As a recommendation by the way, it would be great to be able to direct the output to a specific directory (maybe via the prefix option), and more explicit information as to how to set up the tool & databases would also be helpful (that all databases should be in the cloned directory, for example). Thank you for making this tool available & in advance for the help - looking forward to checking my data out with it!

amillard commented 1 year ago

Hi @GeoMicroSoares

Thank you for the feedback and using (or trying too) it. I have added more information on how to set it up now and added test file that will run quickly.

Can you confirm if can get it to run with the test.fna file that is now provided and get the same result we do ?

python tax_myPHAGE.py -i test.fna -t 8

It looks like it is failing at the moment as it not similar enough to anything else in the database at the moment ...But, it shouldn`t just fail it should be giving a message that the input is likely a new Genus. So clearly something is going wrong ...that we havent expected.

Can you confirm the above first please. If than works can you run one of you sequences with

python tax_myPHAGE/tax_myPHAGE.py -t 10 -i viruses_oneGenomeFasta/viral_scaffolds_mgshot_S7938Nr1_lt70_checkv_noEuks.id_mgshot_S7938Nr1_27_length_378353_cov_15.fasta --Figures F -v

Using the -v so we get a bit more output. Does the " mash.txt" you get in your output directory have anything in it ?
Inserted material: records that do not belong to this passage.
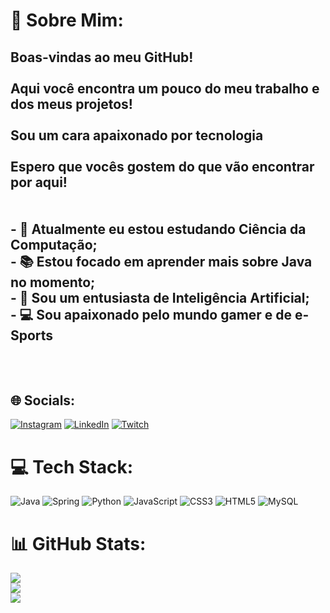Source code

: # 🌌 Sobre Mim:
## Boas-vindas ao meu GitHub!<br> <br>Aqui você encontra um pouco do meu trabalho e dos meus projetos!<br><br>Sou um cara apaixonado por tecnologia<br><br> Espero que vocês gostem do que vão encontrar por aqui!<br><br><br>- 🚀 Atualmente eu estou estudando Ciência da Computação;<br>- 📚 Estou focado em aprender mais sobre Java no momento;<br>- 🤖 Sou um entusiasta de Inteligência Artificial;<br>- 💻 Sou apaixonado pelo mundo gamer e de e-Sports<br><br><br>


## 🌐 Socials:
[![Instagram](https://img.shields.io/badge/Instagram-%23E4405F.svg?logo=Instagram&logoColor=white)](https://instagram.com/vitoroyal) [![LinkedIn](https://img.shields.io/badge/LinkedIn-%230077B5.svg?logo=linkedin&logoColor=white)](https://linkedin.com/in/vitor-de-souza/) [![Twitch](https://img.shields.io/badge/Twitch-%239146FF.svg?logo=Twitch&logoColor=white)](https://twitch.tv/VitorRoyal) 

# 💻 Tech Stack:
![Java](https://img.shields.io/badge/java-%23ED8B00.svg?style=for-the-badge&logo=openjdk&logoColor=white) ![Spring](https://img.shields.io/badge/spring-%236DB33F.svg?style=for-the-badge&logo=spring&logoColor=white) ![Python](https://img.shields.io/badge/python-3670A0?style=for-the-badge&logo=python&logoColor=ffdd54) ![JavaScript](https://img.shields.io/badge/javascript-%23323330.svg?style=for-the-badge&logo=javascript&logoColor=%23F7DF1E) ![CSS3](https://img.shields.io/badge/css3-%231572B6.svg?style=for-the-badge&logo=css3&logoColor=white) ![HTML5](https://img.shields.io/badge/html5-%23E34F26.svg?style=for-the-badge&logo=html5&logoColor=white) ![MySQL](https://img.shields.io/badge/mysql-%2300000f.svg?style=for-the-badge&logo=mysql&logoColor=white)
# 📊 GitHub Stats:
![](https://github-readme-stats.vercel.app/api?username=VitorRoyal&theme=radical&hide_border=false&include_all_commits=false&count_private=false)<br/>
![](https://github-readme-streak-stats.herokuapp.com/?user=VitorRoyal&theme=radical&hide_border=false)<br/>
![](https://github-readme-stats.vercel.app/api/top-langs/?username=VitorRoyal&theme=radical&hide_border=false&include_all_commits=false&count_private=false&layout=compact)

<!-- Proudly created with GPRM ( https://gprm.itsvg.in ) -->
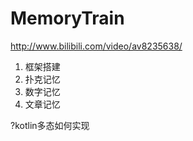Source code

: # MemoryTrain
http://www.bilibili.com/video/av8235638/
1. 框架搭建
2. 扑克记忆
3. 数字记忆
4. 文章记忆

?kotlin多态如何实现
rdenise commented 1 year ago

@GeoMicroSoares Did your problem fixed with the new release?

778055611 commented 1 year ago

@amillard Hi， I encountered a similar situation, I try to run

python tax_myPHAGE.py -i test.fna -t 8

but I couldn't find your test file（test.fna）,could you please help me to solve my problem

amillard commented 1 year ago

@778055611

Sorry the file has been moved around in the re-organisation there is as file UP30.fsa in Uploads folder . You can use that as a test file

igortru commented 1 year ago

UP30.fsa Query sequence is: Class: Caudoviricetes Family: Drexlerviridae Subfamily: Tunavirinae Genus: Tunavirus Species: Tunavirus new_name

MN478483 is Taipeivirus ICTV exemplar taxmyphage -i MN478483.fasta -t 8 Number of phage genomes detected with mash distance of < 0.2 is:5 Classifying: 0%| | 0/1 [00:00<?, ?it/s] Traceback (most recent call last): File "~/.local/bin/taxmyphage", line 8, in sys.exit(main()) ^^^^^^ File "~/.local/lib/python3.11/site-packages/taxmyphage/main.py", line 98, in main mash_df, accession_genus_dict = classification_mash( ^^^^^^^^^^^^^^^^^^^^ File "~/.local/lib/python3.11/site-packages/taxmyphage/classify.py", line 193, in classification_mash keys = [k for k, v in accession_genus_dict.items() if v == unique_genera[0]] ^^^^^^^^^^^^^^^^^^^^^^^^^^^^^^^^^^^^^^^^^^^^^^^^^^^^^^^^^^^^^^^^^^^^^ File "~/.local/lib/python3.11/site-packages/taxmyphage/classify.py", line 193, in keys = [k for k, v in accession_genus_dict.items() if v == unique_genera[0]]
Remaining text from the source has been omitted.